[Source texts of formatted documents]
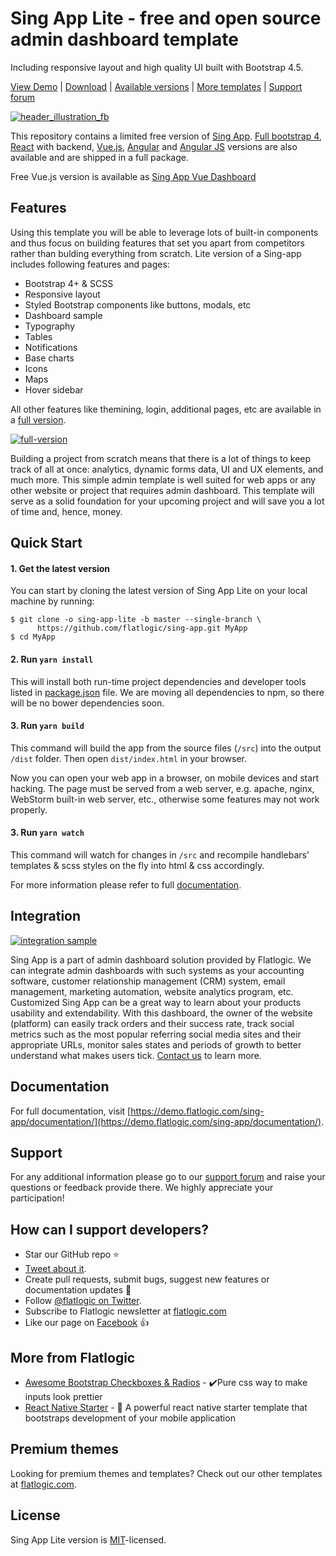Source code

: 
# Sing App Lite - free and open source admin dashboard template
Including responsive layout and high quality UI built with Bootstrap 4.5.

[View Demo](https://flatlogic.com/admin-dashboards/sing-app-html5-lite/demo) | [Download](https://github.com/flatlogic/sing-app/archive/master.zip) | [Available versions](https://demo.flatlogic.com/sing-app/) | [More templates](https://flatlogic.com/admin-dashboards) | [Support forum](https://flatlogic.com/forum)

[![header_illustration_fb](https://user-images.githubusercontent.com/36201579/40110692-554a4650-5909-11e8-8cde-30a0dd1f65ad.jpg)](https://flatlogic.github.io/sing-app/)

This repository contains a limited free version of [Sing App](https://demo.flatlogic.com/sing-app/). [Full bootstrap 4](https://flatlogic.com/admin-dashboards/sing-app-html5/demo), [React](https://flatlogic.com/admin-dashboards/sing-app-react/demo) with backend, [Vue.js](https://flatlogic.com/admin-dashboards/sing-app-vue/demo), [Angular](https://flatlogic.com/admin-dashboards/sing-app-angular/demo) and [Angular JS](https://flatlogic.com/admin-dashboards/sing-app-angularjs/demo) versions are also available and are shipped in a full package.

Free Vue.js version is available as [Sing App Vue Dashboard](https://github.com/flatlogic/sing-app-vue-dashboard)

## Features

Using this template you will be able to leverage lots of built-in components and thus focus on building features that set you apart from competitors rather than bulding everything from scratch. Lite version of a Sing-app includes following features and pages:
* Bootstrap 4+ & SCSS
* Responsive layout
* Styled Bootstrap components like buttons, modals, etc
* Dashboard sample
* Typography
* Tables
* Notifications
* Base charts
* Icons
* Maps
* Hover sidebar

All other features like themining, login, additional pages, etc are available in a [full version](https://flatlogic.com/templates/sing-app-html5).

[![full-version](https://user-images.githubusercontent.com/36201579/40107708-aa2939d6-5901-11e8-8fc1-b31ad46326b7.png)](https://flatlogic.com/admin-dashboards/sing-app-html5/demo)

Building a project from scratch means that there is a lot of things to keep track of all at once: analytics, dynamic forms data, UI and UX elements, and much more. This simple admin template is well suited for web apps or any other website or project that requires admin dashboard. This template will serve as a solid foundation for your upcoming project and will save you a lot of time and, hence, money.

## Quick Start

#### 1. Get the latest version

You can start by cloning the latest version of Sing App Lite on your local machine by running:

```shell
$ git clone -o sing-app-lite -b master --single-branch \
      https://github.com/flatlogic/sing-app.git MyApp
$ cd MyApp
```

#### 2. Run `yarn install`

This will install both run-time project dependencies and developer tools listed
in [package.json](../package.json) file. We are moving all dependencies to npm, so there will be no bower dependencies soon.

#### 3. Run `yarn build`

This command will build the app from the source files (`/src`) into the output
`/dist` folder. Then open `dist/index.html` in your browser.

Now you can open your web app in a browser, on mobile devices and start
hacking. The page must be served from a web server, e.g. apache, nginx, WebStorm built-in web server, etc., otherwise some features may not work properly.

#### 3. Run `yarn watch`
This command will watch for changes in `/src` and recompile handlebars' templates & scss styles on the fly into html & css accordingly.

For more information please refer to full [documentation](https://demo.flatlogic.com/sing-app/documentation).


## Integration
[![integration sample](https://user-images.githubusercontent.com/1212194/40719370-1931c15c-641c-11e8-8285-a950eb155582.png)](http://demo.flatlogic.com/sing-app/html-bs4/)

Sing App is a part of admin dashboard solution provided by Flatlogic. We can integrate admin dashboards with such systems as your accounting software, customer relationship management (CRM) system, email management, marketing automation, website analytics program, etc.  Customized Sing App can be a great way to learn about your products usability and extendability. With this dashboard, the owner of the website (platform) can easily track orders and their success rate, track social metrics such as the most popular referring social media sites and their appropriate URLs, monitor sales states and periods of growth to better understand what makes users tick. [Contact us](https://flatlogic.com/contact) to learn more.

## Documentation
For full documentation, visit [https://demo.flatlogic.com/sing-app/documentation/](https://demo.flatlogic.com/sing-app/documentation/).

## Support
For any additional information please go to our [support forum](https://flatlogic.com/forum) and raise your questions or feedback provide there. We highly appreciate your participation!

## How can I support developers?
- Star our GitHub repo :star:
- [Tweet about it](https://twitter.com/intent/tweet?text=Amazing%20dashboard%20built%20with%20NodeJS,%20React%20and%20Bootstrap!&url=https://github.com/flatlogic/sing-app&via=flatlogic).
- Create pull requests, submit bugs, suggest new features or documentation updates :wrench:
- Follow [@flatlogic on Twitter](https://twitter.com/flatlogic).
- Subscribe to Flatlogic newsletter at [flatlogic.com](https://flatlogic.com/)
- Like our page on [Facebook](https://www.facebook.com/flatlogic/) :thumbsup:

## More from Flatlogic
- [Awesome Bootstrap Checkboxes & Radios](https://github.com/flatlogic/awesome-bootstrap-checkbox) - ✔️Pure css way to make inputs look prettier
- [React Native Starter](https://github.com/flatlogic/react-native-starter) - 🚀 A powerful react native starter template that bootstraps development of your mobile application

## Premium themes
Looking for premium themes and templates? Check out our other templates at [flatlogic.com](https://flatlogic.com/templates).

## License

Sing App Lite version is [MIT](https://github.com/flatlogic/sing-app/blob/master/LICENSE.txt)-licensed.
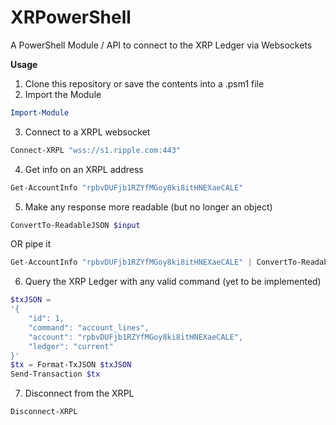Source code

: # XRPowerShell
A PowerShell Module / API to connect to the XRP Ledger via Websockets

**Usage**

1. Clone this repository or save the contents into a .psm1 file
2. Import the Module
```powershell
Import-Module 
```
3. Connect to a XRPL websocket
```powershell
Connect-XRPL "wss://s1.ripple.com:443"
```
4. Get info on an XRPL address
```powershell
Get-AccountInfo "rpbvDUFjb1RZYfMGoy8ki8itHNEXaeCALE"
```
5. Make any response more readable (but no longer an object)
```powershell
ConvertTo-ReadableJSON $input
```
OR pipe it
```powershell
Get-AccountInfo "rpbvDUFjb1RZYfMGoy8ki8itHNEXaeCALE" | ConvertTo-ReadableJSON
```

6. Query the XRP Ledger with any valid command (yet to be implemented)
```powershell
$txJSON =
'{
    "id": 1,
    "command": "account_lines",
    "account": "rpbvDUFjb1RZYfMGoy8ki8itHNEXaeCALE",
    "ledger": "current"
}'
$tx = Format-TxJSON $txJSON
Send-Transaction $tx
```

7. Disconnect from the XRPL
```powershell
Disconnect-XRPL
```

YOUR ASSIGNMENT: Give back the records above word for word, minus any image they hold.

WRITTEN SOLUTION:
Source code

: 
# Sing App Lite - free and open source admin dashboard template
Including responsive layout and high quality UI built with Bootstrap 4.5.

[View Demo](https://flatlogic.com/admin-dashboards/sing-app-html5-lite/demo) | [Download](https://github.com/flatlogic/sing-app/archive/master.zip) | [Available versions](https://demo.flatlogic.com/sing-app/) | [More templates](https://flatlogic.com/admin-dashboards) | [Support forum](https://flatlogic.com/forum)

[![header_illustration_fb](https://user-images.githubusercontent.com/36201579/40110692-554a4650-5909-11e8-8cde-30a0dd1f65ad.jpg)](https://flatlogic.github.io/sing-app/)

This repository contains a limited free version of [Sing App](https://demo.flatlogic.com/sing-app/). [Full bootstrap 4](https://flatlogic.com/admin-dashboards/sing-app-html5/demo), [React](https://flatlogic.com/admin-dashboards/sing-app-react/demo) with backend, [Vue.js](https://flatlogic.com/admin-dashboards/sing-app-vue/demo), [Angular](https://flatlogic.com/admin-dashboards/sing-app-angular/demo) and [Angular JS](https://flatlogic.com/admin-dashboards/sing-app-angularjs/demo) versions are also available and are shipped in a full package.

Free Vue.js version is available as [Sing App Vue Dashboard](https://github.com/flatlogic/sing-app-vue-dashboard)

## Features

Using this template you will be able to leverage lots of built-in components and thus focus on building features that set you apart from competitors rather than bulding everything from scratch. Lite version of a Sing-app includes following features and pages:
* Bootstrap 4+ & SCSS
* Responsive layout
* Styled Bootstrap components like buttons, modals, etc
* Dashboard sample
* Typography
* Tables
* Notifications
* Base charts
* Icons
* Maps
* Hover sidebar

All other features like themining, login, additional pages, etc are available in a [full version](https://flatlogic.com/templates/sing-app-html5).

[![full-version](https://user-images.githubusercontent.com/36201579/40107708-aa2939d6-5901-11e8-8fc1-b31ad46326b7.png)](https://flatlogic.com/admin-dashboards/sing-app-html5/demo)

Building a project from scratch means that there is a lot of things to keep track of all at once: analytics, dynamic forms data, UI and UX elements, and much more. This simple admin template is well suited for web apps or any other website or project that requires admin dashboard. This template will serve as a solid foundation for your upcoming project and will save you a lot of time and, hence, money.

## Quick Start

#### 1. Get the latest version

You can start by cloning the latest version of Sing App Lite on your local machine by running:

```shell
$ git clone -o sing-app-lite -b master --single-branch \
      https://github.com/flatlogic/sing-app.git MyApp
$ cd MyApp
```

#### 2. Run `yarn install`

This will install both run-time project dependencies and developer tools listed
in [package.json](../package.json) file. We are moving all dependencies to npm, so there will be no bower dependencies soon.

#### 3. Run `yarn build`

This command will build the app from the source files (`/src`) into the output
`/dist` folder. Then open `dist/index.html` in your browser.

Now you can open your web app in a browser, on mobile devices and start
hacking. The page must be served from a web server, e.g. apache, nginx, WebStorm built-in web server, etc., otherwise some features may not work properly.

#### 3. Run `yarn watch`
This command will watch for changes in `/src` and recompile handlebars' templates & scss styles on the fly into html & css accordingly.

For more information please refer to full [documentation](https://demo.flatlogic.com/sing-app/documentation).


## Integration
[![integration sample](https://user-images.githubusercontent.com/1212194/40719370-1931c15c-641c-11e8-8285-a950eb155582.png)](http://demo.flatlogic.com/sing-app/html-bs4/)

Sing App is a part of admin dashboard solution provided by Flatlogic. We can integrate admin dashboards with such systems as your accounting software, customer relationship management (CRM) system, email management, marketing automation, website analytics program, etc.  Customized Sing App can be a great way to learn about your products usability and extendability. With this dashboard, the owner of the website (platform) can easily track orders and their success rate, track social metrics such as the most popular referring social media sites and their appropriate URLs, monitor sales states and periods of growth to better understand what makes users tick. [Contact us](https://flatlogic.com/contact) to learn more.

## Documentation
For full documentation, visit [https://demo.flatlogic.com/sing-app/documentation/](https://demo.flatlogic.com/sing-app/documentation/).

## Support
For any additional information please go to our [support forum](https://flatlogic.com/forum) and raise your questions or feedback provide there. We highly appreciate your participation!

## How can I support developers?
- Star our GitHub repo :star:
- [Tweet about it](https://twitter.com/intent/tweet?text=Amazing%20dashboard%20built%20with%20NodeJS,%20React%20and%20Bootstrap!&url=https://github.com/flatlogic/sing-app&via=flatlogic).
- Create pull requests, submit bugs, suggest new features or documentation updates :wrench:
- Follow [@flatlogic on Twitter](https://twitter.com/flatlogic).
- Subscribe to Flatlogic newsletter at [flatlogic.com](https://flatlogic.com/)
- Like our page on [Facebook](https://www.facebook.com/flatlogic/) :thumbsup:

## More from Flatlogic
- [Awesome Bootstrap Checkboxes & Radios](https://github.com/flatlogic/awesome-bootstrap-checkbox) - ✔️Pure css way to make inputs look prettier
- [React Native Starter](https://github.com/flatlogic/react-native-starter) - 🚀 A powerful react native starter template that bootstraps development of your mobile application

## Premium themes
Looking for premium themes and templates? Check out our other templates at [flatlogic.com](https://flatlogic.com/templates).

## License

Sing App Lite version is [MIT](https://github.com/flatlogic/sing-app/blob/master/LICENSE.txt)-licensed.
Source code

: # XRPowerShell
A PowerShell Module / API to connect to the XRP Ledger via Websockets

**Usage**

1. Clone this repository or save the contents into a .psm1 file
2. Import the Module
```powershell
Import-Module 
```
3. Connect to a XRPL websocket
```powershell
Connect-XRPL "wss://s1.ripple.com:443"
```
4. Get info on an XRPL address
```powershell
Get-AccountInfo "rpbvDUFjb1RZYfMGoy8ki8itHNEXaeCALE"
```
5. Make any response more readable (but no longer an object)
```powershell
ConvertTo-ReadableJSON $input
```
OR pipe it
```powershell
Get-AccountInfo "rpbvDUFjb1RZYfMGoy8ki8itHNEXaeCALE" | ConvertTo-ReadableJSON
```

6. Query the XRP Ledger with any valid command (yet to be implemented)
```powershell
$txJSON =
'{
    "id": 1,
    "command": "account_lines",
    "account": "rpbvDUFjb1RZYfMGoy8ki8itHNEXaeCALE",
    "ledger": "current"
}'
$tx = Format-TxJSON $txJSON
Send-Transaction $tx
```

7. Disconnect from the XRPL
```powershell
Disconnect-XRPL
```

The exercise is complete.